Begin with the opening line of the records and extract each line through the one holding "için Özet rapor"; pictures are not part of the copy.

_ _ _ _ _

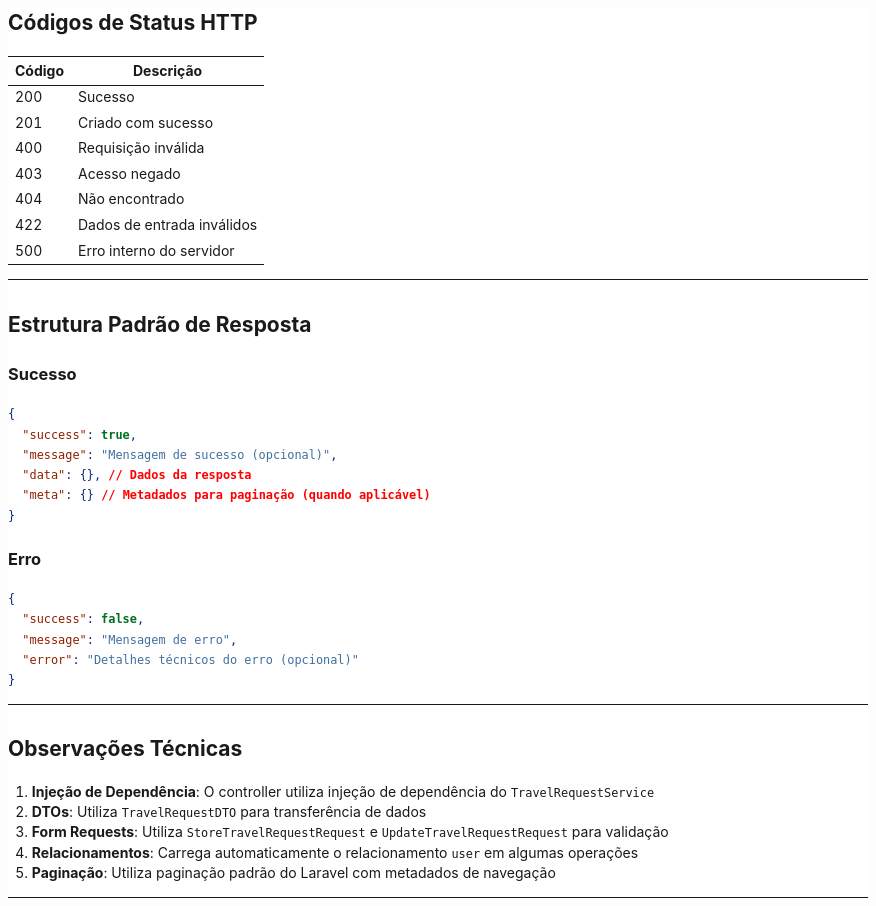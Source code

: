
## Códigos de Status HTTP

| Código | Descrição |
|--------|-----------|
| 200 | Sucesso |
| 201 | Criado com sucesso |
| 400 | Requisição inválida |
| 403 | Acesso negado |
| 404 | Não encontrado |
| 422 | Dados de entrada inválidos |
| 500 | Erro interno do servidor |

---

## Estrutura Padrão de Resposta

### Sucesso
```json
{
  "success": true,
  "message": "Mensagem de sucesso (opcional)",
  "data": {}, // Dados da resposta
  "meta": {} // Metadados para paginação (quando aplicável)
}
```

### Erro
```json
{
  "success": false,
  "message": "Mensagem de erro",
  "error": "Detalhes técnicos do erro (opcional)"
}
```

---

## Observações Técnicas

1. **Injeção de Dependência**: O controller utiliza injeção de dependência do `TravelRequestService`
2. **DTOs**: Utiliza `TravelRequestDTO` para transferência de dados
3. **Form Requests**: Utiliza `StoreTravelRequestRequest` e `UpdateTravelRequestRequest` para validação
4. **Relacionamentos**: Carrega automaticamente o relacionamento `user` em algumas operações
5. **Paginação**: Utiliza paginação padrão do Laravel com metadados de navegação

---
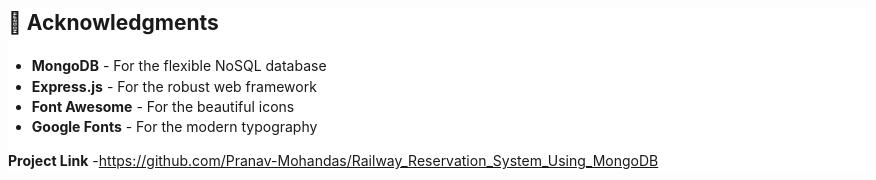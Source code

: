 ## 🙏 Acknowledgments

- **MongoDB** - For the flexible NoSQL database
- **Express.js** - For the robust web framework
- **Font Awesome** - For the beautiful icons
- **Google Fonts** - For the modern typography

**Project Link** -https://github.com/Pranav-Mohandas/Railway_Reservation_System_Using_MongoDB

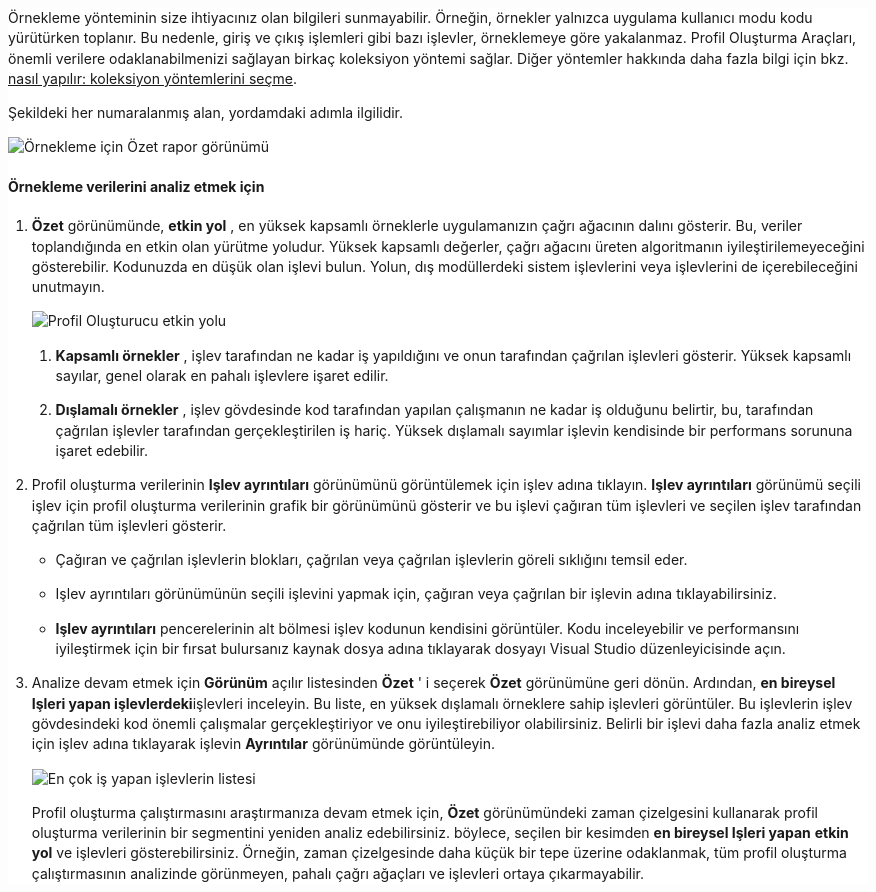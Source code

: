  Örnekleme yönteminin size ihtiyacınız olan bilgileri sunmayabilir. Örneğin, örnekler yalnızca uygulama kullanıcı modu kodu yürütürken toplanır. Bu nedenle, giriş ve çıkış işlemleri gibi bazı işlevler, örneklemeye göre yakalanmaz. Profil Oluşturma Araçları, önemli verilere odaklanabilmenizi sağlayan birkaç koleksiyon yöntemi sağlar. Diğer yöntemler hakkında daha fazla bilgi için bkz. [nasıl yapılır: koleksiyon yöntemlerini seçme](../profiling/how-to-choose-collection-methods.md).

 Şekildeki her numaralanmış alan, yordamdaki adımla ilgilidir.

 ![Örnekleme için Özet rapor görünümü](../profiling/media/summary_sampling.png "Summary_Sampling")

#### <a name="to-analyze-sampling-data"></a>Örnekleme verilerini analiz etmek için

1. **Özet** görünümünde, **etkin yol** , en yüksek kapsamlı örneklerle uygulamanızın çağrı ağacının dalını gösterir. Bu, veriler toplandığında en etkin olan yürütme yoludur. Yüksek kapsamlı değerler, çağrı ağacını üreten algoritmanın iyileştirilemeyeceğini gösterebilir. Kodunuzda en düşük olan işlevi bulun. Yolun, dış modüllerdeki sistem işlevlerini veya işlevlerini de içerebileceğini unutmayın.

     ![Profil Oluşturucu etkin yolu](../profiling/media/profiler_hotpath.png "Profiler_HotPath")

    1. **Kapsamlı örnekler** , işlev tarafından ne kadar iş yapıldığını ve onun tarafından çağrılan işlevleri gösterir. Yüksek kapsamlı sayılar, genel olarak en pahalı işlevlere işaret edilir.

    2. **Dışlamalı örnekler** , işlev gövdesinde kod tarafından yapılan çalışmanın ne kadar iş olduğunu belirtir, bu, tarafından çağrılan işlevler tarafından gerçekleştirilen iş hariç. Yüksek dışlamalı sayımlar işlevin kendisinde bir performans sorununa işaret edebilir.

2. Profil oluşturma verilerinin **Işlev ayrıntıları** görünümünü görüntülemek için işlev adına tıklayın. **Işlev ayrıntıları** görünümü seçili işlev için profil oluşturma verilerinin grafik bir görünümünü gösterir ve bu işlevi çağıran tüm işlevleri ve seçilen işlev tarafından çağrılan tüm işlevleri gösterir.

    - Çağıran ve çağrılan işlevlerin blokları, çağrılan veya çağrılan işlevlerin göreli sıklığını temsil eder.

    - Işlev ayrıntıları görünümünün seçili işlevini yapmak için, çağıran veya çağrılan bir işlevin adına tıklayabilirsiniz.

    - **Işlev ayrıntıları** pencerelerinin alt bölmesi işlev kodunun kendisini görüntüler. Kodu inceleyebilir ve performansını iyileştirmek için bir fırsat bulursanız kaynak dosya adına tıklayarak dosyayı Visual Studio düzenleyicisinde açın.

3. Analize devam etmek için **Görünüm** açılır listesinden **Özet** ' i seçerek **Özet** görünümüne geri dönün. Ardından, **en bireysel Işleri yapan işlevlerdeki**işlevleri inceleyin. Bu liste, en yüksek dışlamalı örneklere sahip işlevleri görüntüler. Bu işlevlerin işlev gövdesindeki kod önemli çalışmalar gerçekleştiriyor ve onu iyileştirebiliyor olabilirsiniz. Belirli bir işlevi daha fazla analiz etmek için işlev adına tıklayarak işlevin **Ayrıntılar** görünümünde görüntüleyin.

     ![En çok iş yapan işlevlerin listesi](../profiling/media/functions_mostwork.png "Functions_MostWork")

     Profil oluşturma çalıştırmasını araştırmanıza devam etmek için, **Özet** görünümündeki zaman çizelgesini kullanarak profil oluşturma verilerinin bir segmentini yeniden analiz edebilirsiniz. böylece, seçilen bir kesimden **en bireysel Işleri yapan** **etkin yol** ve işlevleri gösterebilirsiniz. Örneğin, zaman çizelgesinde daha küçük bir tepe üzerine odaklanmak, tüm profil oluşturma çalıştırmasının analizinde görünmeyen, pahalı çağrı ağaçları ve işlevleri ortaya çıkarmayabilir.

_ _ _ _ _

> **WRITTEN RESPONSE**
Source code

:
## Códigos de Status HTTP

| Código | Descrição |
|--------|-----------|
| 200 | Sucesso |
| 201 | Criado com sucesso |
| 400 | Requisição inválida |
| 403 | Acesso negado |
| 404 | Não encontrado |
| 422 | Dados de entrada inválidos |
| 500 | Erro interno do servidor |

---

## Estrutura Padrão de Resposta

### Sucesso
```json
{
  "success": true,
  "message": "Mensagem de sucesso (opcional)",
  "data": {}, // Dados da resposta
  "meta": {} // Metadados para paginação (quando aplicável)
}
```

### Erro
```json
{
  "success": false,
  "message": "Mensagem de erro",
  "error": "Detalhes técnicos do erro (opcional)"
}
```

---

## Observações Técnicas

1. **Injeção de Dependência**: O controller utiliza injeção de dependência do `TravelRequestService`
2. **DTOs**: Utiliza `TravelRequestDTO` para transferência de dados
3. **Form Requests**: Utiliza `StoreTravelRequestRequest` e `UpdateTravelRequestRequest` para validação
4. **Relacionamentos**: Carrega automaticamente o relacionamento `user` em algumas operações
5. **Paginação**: Utiliza paginação padrão do Laravel com metadados de navegação

---
Source code

: ## 🙏 Acknowledgments

- **MongoDB** - For the flexible NoSQL database
- **Express.js** - For the robust web framework
- **Font Awesome** - For the beautiful icons
- **Google Fonts** - For the modern typography

**Project Link** -https://github.com/Pranav-Mohandas/Railway_Reservation_System_Using_MongoDB

Source code

:  Örnekleme yönteminin size ihtiyacınız olan bilgileri sunmayabilir. Örneğin, örnekler yalnızca uygulama kullanıcı modu kodu yürütürken toplanır. Bu nedenle, giriş ve çıkış işlemleri gibi bazı işlevler, örneklemeye göre yakalanmaz. Profil Oluşturma Araçları, önemli verilere odaklanabilmenizi sağlayan birkaç koleksiyon yöntemi sağlar. Diğer yöntemler hakkında daha fazla bilgi için bkz. [nasıl yapılır: koleksiyon yöntemlerini seçme](../profiling/how-to-choose-collection-methods.md).

 Şekildeki her numaralanmış alan, yordamdaki adımla ilgilidir.

 ![Örnekleme için Özet rapor görünümü](../profiling/media/summary_sampling.png "Summary_Sampling")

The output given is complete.